Ход событий, следующих за преждевременным «разрывом», может сложиться по-разному. Бунт может захлебнуться довольно быстро, а «старый порядок» восстановиться с большими или меньшими потерями для бунтарей. Леворадикальное движение может вызвать реакцию со стороны крайне правых сил, которые при благоприятных условиях (отсутствие единства антиимпериалистических сил) могут даже прийти к власти. И, наконец, третий случай, когда власть благодаря наличию определенной массовой базы движения удается на какое-то время удержать, но революционный субъект должен будет действовать вопреки собственным ожиданиям и вопреки созданному воображением проекту. Тот самый случай, о котором говорил Ф. Энгельс в связи с крестьянской войной в Германии: «Самым худшим из всего, что может предстоять вождю крайней партии, является вынужденная необходимость обладать властью в то время, когда движение еще недостаточно созрело для господства представляемого им класса и для проведения мер, обеспечивающих это господство… Он неизбежно оказывается перед неразрешимой дилеммой: то, что он может сделать, противоречит всем его прежним выступлениям, его принципам и непосредственным интересам его партии; а то, что он должен сделать, невыполнимо. Словом, он вынужден представлять не свою партию, не свой класс, а тот класс, для господства которого движение уже достаточно созрело в данный момент. Он должен в интересах самого движения отстаивать интересы чуждого ему класса и отделываться от своего класса фразами, обещаниями и уверениями в том, что интересы другого класса являются его собственными» [183].
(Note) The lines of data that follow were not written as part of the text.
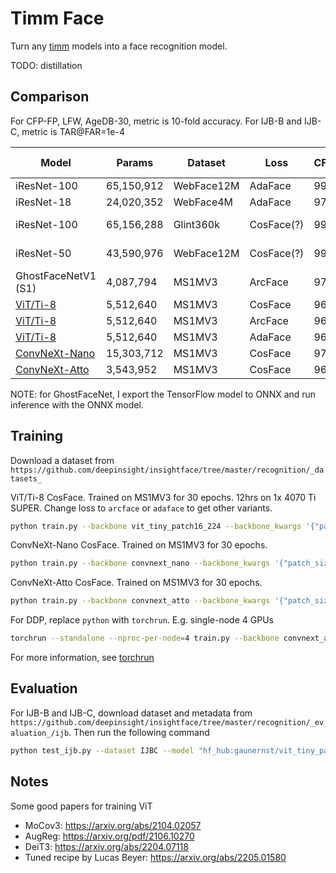 # Timm Face

Turn any [timm](https://github.com/huggingface/pytorch-image-models) models into a face recognition model.

TODO: distillation

## Comparison

For CFP-FP, LFW, AgeDB-30, metric is 10-fold accuracy. For IJB-B and IJB-C, metric is TAR@FAR=1e-4

Model       | Params     | Dataset    | Loss    | CFP-FP | LFW    | AgeDB-30 | IJB-B | IJB-C | Source
------------|------------|------------|---------|--------|--------|----------|-------|-------|-------
iResNet-100 | 65,150,912 | WebFace12M | AdaFace | 99.21% | 99.82% | 98.00%   | 96.15% | 97.27% | [mk-minchul/AdaFace](https://github.com/mk-minchul/AdaFace)
iResNet-18  | 24,020,352 | WebFace4M  | AdaFace | 97.09% | 99.52% | 96.27%   | 90.29% | 92.60% | [mk-minchul/AdaFace](https://github.com/mk-minchul/AdaFace)
iResNet-100 | 65,156,288 | Glint360k  | CosFace(?) | 99.16% | 99.83% | 98.45% | 95.78% | 97.04% | [deepinsight/insightface](https://github.com/deepinsight/insightface) (antelopev2)
iResNet-50  | 43,590,976 | WebFace12M | CosFace(?) | 99.24% | 99.80% | 98.07% | 95.35% | 96.83% | [deepinsight/insightface](https://github.com/deepinsight/insightface) (buffalo_l)
GhostFaceNetV1 (S1) | 4,087,794 | MS1MV3 | ArcFace | 97.01% | 99.52% | 97.12% | 92.48% | 94.46% | [HamadYA/GhostFaceNets](https://github.com/HamadYA/GhostFaceNets)
[ViT/Ti-8](https://huggingface.co/gaunernst/vit_tiny_patch8_112.cosface_ms1mv3) |  5,512,640 | MS1MV3 | CosFace | 96.44% | 99.77% | 97.23% | 92.69% | 94.49% | This repo
[ViT/Ti-8](https://huggingface.co/gaunernst/vit_tiny_patch8_112.arcface_ms1mv3) |  5,512,640 | MS1MV3 | ArcFace | 96.91% | 99.67% | 97.17% | 91.78% | 93.63% | This repo
[ViT/Ti-8](https://huggingface.co/gaunernst/vit_tiny_patch8_112.adaface_ms1mv3) |  5,512,640 | MS1MV3 | AdaFace | 96.19% | 99.75% | 97.00% | 91.95% | 93.81% | This repo
[ConvNeXt-Nano](https://huggingface.co/gaunernst/convnext_nano.cosface_ms1mv3)  | 15,303,712 | MS1MV3 | CosFace | 97.94% | 99.67% | 97.58% | 93.45% | 95.13% | This repo
[ConvNeXt-Atto](https://huggingface.co/gaunernst/convnext_atto.cosface_ms1mv3)  |  3,543,952 | MS1MV3 | CosFace | 96.33% | 99.68% | 96.90% | 91.76% | 93.58% | This repo

NOTE: for GhostFaceNet, I export the TensorFlow model to ONNX and run inference with the ONNX model.

## Training

Download a dataset from `https://github.com/deepinsight/insightface/tree/master/recognition/_datasets_`

ViT/Ti-8 CosFace. Trained on MS1MV3 for 30 epochs. 12hrs on 1x 4070 Ti SUPER. Change loss to `arcface` or `adaface` to get other variants.

```bash
python train.py --backbone vit_tiny_patch16_224 --backbone_kwargs '{"patch_size":8,"img_size":112}' --ds_path ms1m-retinaface-t1 --batch_size 768 --total_steps 200_000 --lr 1e-3 --weight_decay 1e-1 --clip_grad_norm 1 --run_name vit_tiny_cosface --eval_interval 10_000 --loss cosface --compile
```

ConvNeXt-Nano CosFace. Trained on MS1MV3 for 30 epochs.

```bash
python train.py --backbone convnext_nano --backbone_kwargs '{"patch_size":2,"drop_path_rate":0.1}' --ds_path ms1m-retinaface-t1 --batch_size 768 --total_steps 200_000 --lr 1e-3 --weight_decay 1e-1 --warmup 0.1 --clip_grad_norm 1 --run_name convnext_nano_cosface --eval_interval 10_000 --loss cosface --channels_last --compile --augmentations "v2.RandomChoice([v2.ColorJitter(0.1,0.1,0.1,0.1), v2.RandomAffine(0,(0.1,0.1))])"
```

ConvNeXt-Atto CosFace. Trained on MS1MV3 for 30 epochs.

```bash
python train.py --backbone convnext_atto --backbone_kwargs '{"patch_size":2}' --ds_path ms1m-retinaface-t1 --batch_size 768 --total_steps 200_000 --lr 1e-3 --weight_decay 1e-1 --clip_grad_norm 1 --run_name convnext_atto_cosface --eval_interval 10_000 --loss cosface --channels_last --compile
```

For DDP, replace `python` with `torchrun`. E.g. single-node 4 GPUs

```bash
torchrun --standalone --nproc-per-node=4 train.py --backbone convnext_atto --backbone_kwargs '{"patch_size":2}' --ds_path ms1m-retinaface-t1 --batch_size 768 --total_steps 200_000 --lr 1e-3 --weight_decay 1e-1 --clip_grad_norm 1 --run_name convnext_atto_cosface --eval_interval 10_000 --loss cosface --channels_last --compile
```

For more information, see [torchrun](https://pytorch.org/docs/stable/elastic/run.html)

## Evaluation

For IJB-B and IJB-C, download dataset and metadata from `https://github.com/deepinsight/insightface/tree/master/recognition/_evaluation_/ijb`. Then run the following command

```bash
python test_ijb.py --dataset IJBC --model "hf_hub:gaunernst/vit_tiny_patch8_112.cosface_ms1mv3" --model_kwargs '{"pretrained":true}'
```

## Notes

Some good papers for training ViT
- MoCov3: https://arxiv.org/abs/2104.02057
- AugReg: https://arxiv.org/pdf/2106.10270
- DeiT3: https://arxiv.org/abs/2204.07118
- Tuned recipe by Lucas Beyer: https://arxiv.org/abs/2205.01580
Такая ситуация явственно обнаруживает коварство мнимой пластичности социальной реальности: позволяя совершить над собой «неоправданное» насилие, история, однако, вовсе не позволяет пресечь развитие тех сил и тенденций, которые служат механизмом ее движения, она лишь позволяет перевести это развитие в новое русло, придать ему новые формы.
Леворадикальный идеолог, рассуждающий с позиций «негативной диалектики», полагает, что от «старого порядка» во всех его ипостасях можно тем скорее отделаться, чем решительнее будут разорваны в ходе бунта все нити, связывающие его с этим порядком. Но действительный ход событий оказывается зачастую прямо противоположным.
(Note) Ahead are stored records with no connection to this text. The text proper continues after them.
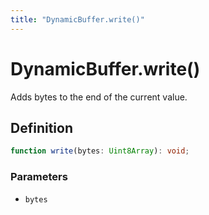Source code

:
 ```yaml
---
title: "DynamicBuffer.write()"
---
```


# DynamicBuffer.write()

Adds bytes to the end of the current value.

## Definition

```ts
function write(bytes: Uint8Array): void;
```

### Parameters

- `bytes`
Чем «радикальнее», несвоевременее оказывается разрыв, тем больше вероятность возвращения «старого порядка», только в иной форме. И здесь не спасает дела апеллирование к морали, к нравственному обоснованию совершенного насилия, ибо не абстрактная мораль, а социально-исторические последствия совершенного политического акта выносят ему окончательный приговор.
Отношение марксизма к насилию лишено догматического абсолютизма, столь характерного для леворадикального «антиутопизма». Марксизм отстаивает реалистический подход к революционному насилию, но это реализм, требующий большого искусства владения диалектикой.